Political position in Bosnia and Herzegovina

The president of Republika Srpska (Предсједник Републике Српске, ) is the highest executive authority in Republika Srpska, an entity in Bosnia and Herzegovina. It is one of the executive authorities, along with the Government of Republika Srpska. The president of Republika Srpska is directly elected for a term of four years, along with two vice presidents from different constituent nations (Serbs, Bosniaks and Croats). None of them can be from a same constituent nation at the same time. The president's residence is in Banja Luka.

The first president was Radovan Karadžić of the Serb Democratic Party, elected to the post in 1992, who led Republika Srpska during the Bosnian War and who was later sentenced to 40 years in prison for Srebrenica genocide, war crimes and crimes against humanity. Siniša Karan of the Alliance of Independent Social Democrats took office in 2026.

==Powers==
According to the Constitution of Republika Srpska, the president represents Republika Srpska and expresses its unity. As Republika Srpska functions as a parliamentary system, the president has very limited powers. The president does have the power to:

1. Nominate a candidate for prime minister to the National Assembly;
2. Nominate candidates for president and judges of the Constitutional Court, on a proposal of the High Judicial and Prosecutorial Council, to the National Assembly;
3. Declares laws by a decree;
4. Gives pardons;
5. Gives decorations and recognitions as determined by a law;
6. Manages other duties according to the Constitution.

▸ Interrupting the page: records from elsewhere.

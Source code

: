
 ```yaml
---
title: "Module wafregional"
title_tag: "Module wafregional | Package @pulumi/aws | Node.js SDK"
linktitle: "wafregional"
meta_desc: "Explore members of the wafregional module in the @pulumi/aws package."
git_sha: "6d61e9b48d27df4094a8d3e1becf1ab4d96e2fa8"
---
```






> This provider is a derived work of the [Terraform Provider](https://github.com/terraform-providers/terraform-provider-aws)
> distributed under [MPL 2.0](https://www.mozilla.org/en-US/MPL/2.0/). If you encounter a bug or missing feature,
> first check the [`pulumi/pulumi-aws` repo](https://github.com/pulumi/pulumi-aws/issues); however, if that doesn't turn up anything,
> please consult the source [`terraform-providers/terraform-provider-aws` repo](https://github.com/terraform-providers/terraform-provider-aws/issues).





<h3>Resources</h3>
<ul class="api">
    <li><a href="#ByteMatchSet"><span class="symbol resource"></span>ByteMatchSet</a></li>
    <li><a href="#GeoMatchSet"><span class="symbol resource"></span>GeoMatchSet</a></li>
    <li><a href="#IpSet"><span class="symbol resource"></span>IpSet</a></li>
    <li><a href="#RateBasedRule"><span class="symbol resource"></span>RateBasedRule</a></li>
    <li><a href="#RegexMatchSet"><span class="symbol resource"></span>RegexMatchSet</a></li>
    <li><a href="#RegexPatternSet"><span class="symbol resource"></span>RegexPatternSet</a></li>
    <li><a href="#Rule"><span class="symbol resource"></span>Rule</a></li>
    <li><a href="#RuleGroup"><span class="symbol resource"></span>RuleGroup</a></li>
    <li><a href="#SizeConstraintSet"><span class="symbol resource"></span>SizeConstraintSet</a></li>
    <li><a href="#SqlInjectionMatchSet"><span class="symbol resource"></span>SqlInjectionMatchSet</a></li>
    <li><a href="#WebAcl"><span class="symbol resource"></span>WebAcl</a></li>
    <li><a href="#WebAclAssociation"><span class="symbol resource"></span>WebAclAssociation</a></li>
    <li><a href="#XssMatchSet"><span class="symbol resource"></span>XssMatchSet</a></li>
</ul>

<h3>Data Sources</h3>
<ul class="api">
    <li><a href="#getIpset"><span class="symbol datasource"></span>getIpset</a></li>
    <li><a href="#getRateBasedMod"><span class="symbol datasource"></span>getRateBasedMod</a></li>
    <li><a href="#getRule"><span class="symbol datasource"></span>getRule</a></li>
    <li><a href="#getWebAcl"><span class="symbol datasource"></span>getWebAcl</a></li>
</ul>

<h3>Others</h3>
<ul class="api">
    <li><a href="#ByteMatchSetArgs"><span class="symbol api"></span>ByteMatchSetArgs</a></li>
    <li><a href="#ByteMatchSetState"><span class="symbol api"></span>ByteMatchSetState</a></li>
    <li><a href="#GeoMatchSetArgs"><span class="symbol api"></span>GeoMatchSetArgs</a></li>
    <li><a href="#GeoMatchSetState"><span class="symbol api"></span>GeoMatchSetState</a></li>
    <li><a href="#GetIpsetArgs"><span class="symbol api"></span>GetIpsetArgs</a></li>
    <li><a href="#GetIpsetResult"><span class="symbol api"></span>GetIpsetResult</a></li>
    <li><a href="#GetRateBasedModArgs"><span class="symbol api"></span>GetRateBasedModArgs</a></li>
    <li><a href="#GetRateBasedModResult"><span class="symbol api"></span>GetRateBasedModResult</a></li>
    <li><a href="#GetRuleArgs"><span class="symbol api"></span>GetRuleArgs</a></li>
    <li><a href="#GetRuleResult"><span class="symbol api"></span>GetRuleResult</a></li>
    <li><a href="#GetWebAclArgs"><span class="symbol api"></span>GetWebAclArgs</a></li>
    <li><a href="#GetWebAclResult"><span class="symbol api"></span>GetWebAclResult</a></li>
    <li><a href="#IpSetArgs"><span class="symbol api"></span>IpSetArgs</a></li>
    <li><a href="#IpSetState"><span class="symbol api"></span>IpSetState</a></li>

If the National Assembly is unable to make a session due to a state of emergency, the president, after obtaining an opinion from the Government, declares a state of emergency and orders measures for removing the state of emergency. The president, by his own initiative or on Government's suggestion, declares acts from the jurisdiction of the National Assembly during war circumstances or an immediate threat of war; the acts must be brought for a confirmation by the National Assembly the very moment when the Assembly is able to have a session.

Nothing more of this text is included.